Document images with source code
>>>>>
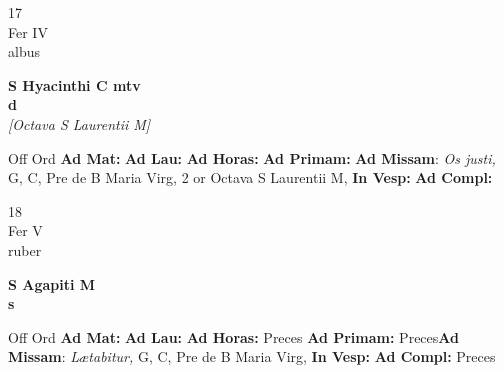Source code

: \documentclass[10pt, openany]{book}
\begin{document}
        \begin{center}
            \begin{minipage}{3.5in}
                \vspace{2em}
                \begin{minipage}{0.5in}
                    {\Huge 17} \\
                    {\normalsize Fer IV} \\
                    {\normalsize albus}
                \end{minipage}
                \begin{minipage}{3.0in}
                    \textbf{ \large S Hyacinthi C mtv \\
                    \textnormal{\normalsize d}} \\ \textit{[Octava S Laurentii M]} \\ 
                \end{minipage}
                \begin{justify}Off Ord
                    \textbf{Ad Mat: }
                    \textbf{Ad Lau: }
                    \textbf{Ad Horas: }
                    \textbf{Ad Primam: }\textbf{Ad Missam}: \textit{Os justi,} G, C, Pre de B Maria Virg, 2 or Octava S Laurentii M,  
                    \textbf{In Vesp: }
                    \textbf{Ad Compl: }
                \end{justify}
            \end{minipage}
        \end{center}
    
        \begin{center}
            \begin{minipage}{3.5in}
                \vspace{2em}
                \begin{minipage}{0.5in}
                    {\Huge 18} \\
                    {\normalsize Fer V} \\
                    {\normalsize ruber}
                \end{minipage}
                \begin{minipage}{3.0in}
                    \textbf{ \large S Agapiti M \\
                    \textnormal{\normalsize s}} \\ 
                \end{minipage}
                \begin{justify}Off Ord
                    \textbf{Ad Mat: }
                    \textbf{Ad Lau: }
                    \textbf{Ad Horas: }Preces
                    \textbf{Ad Primam: }Preces\textbf{Ad Missam}: \textit{Lætabitur,} G, C, Pre de B Maria Virg,  
                    \textbf{In Vesp: }
                    \textbf{Ad Compl: }Preces
                \end{justify}
            \end{minipage}
        \end{center}
    
\end{document}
<<<<<
• ACTIVITY
Set down every entry exactly; omit the pictures.

• EXERCISE RESULT
Source code

: \documentclass[10pt, openany]{book}
\begin{document}
        \begin{center}
            \begin{minipage}{3.5in}
                \vspace{2em}
                \begin{minipage}{0.5in}
                    {\Huge 17} \\
                    {\normalsize Fer IV} \\
                    {\normalsize albus}
                \end{minipage}
                \begin{minipage}{3.0in}
                    \textbf{ \large S Hyacinthi C mtv \\
                    \textnormal{\normalsize d}} \\ \textit{[Octava S Laurentii M]} \\ 
                \end{minipage}
                \begin{justify}Off Ord
                    \textbf{Ad Mat: }
                    \textbf{Ad Lau: }
                    \textbf{Ad Horas: }
                    \textbf{Ad Primam: }\textbf{Ad Missam}: \textit{Os justi,} G, C, Pre de B Maria Virg, 2 or Octava S Laurentii M,  
                    \textbf{In Vesp: }
                    \textbf{Ad Compl: }
                \end{justify}
            \end{minipage}
        \end{center}
    
        \begin{center}
            \begin{minipage}{3.5in}
                \vspace{2em}
                \begin{minipage}{0.5in}
                    {\Huge 18} \\
                    {\normalsize Fer V} \\
                    {\normalsize ruber}
                \end{minipage}
                \begin{minipage}{3.0in}
                    \textbf{ \large S Agapiti M \\
                    \textnormal{\normalsize s}} \\ 
                \end{minipage}
                \begin{justify}Off Ord
                    \textbf{Ad Mat: }
                    \textbf{Ad Lau: }
                    \textbf{Ad Horas: }Preces
                    \textbf{Ad Primam: }Preces\textbf{Ad Missam}: \textit{Lætabitur,} G, C, Pre de B Maria Virg,  
                    \textbf{In Vesp: }
                    \textbf{Ad Compl: }Preces
                \end{justify}
            \end{minipage}
        \end{center}
    
\end{document}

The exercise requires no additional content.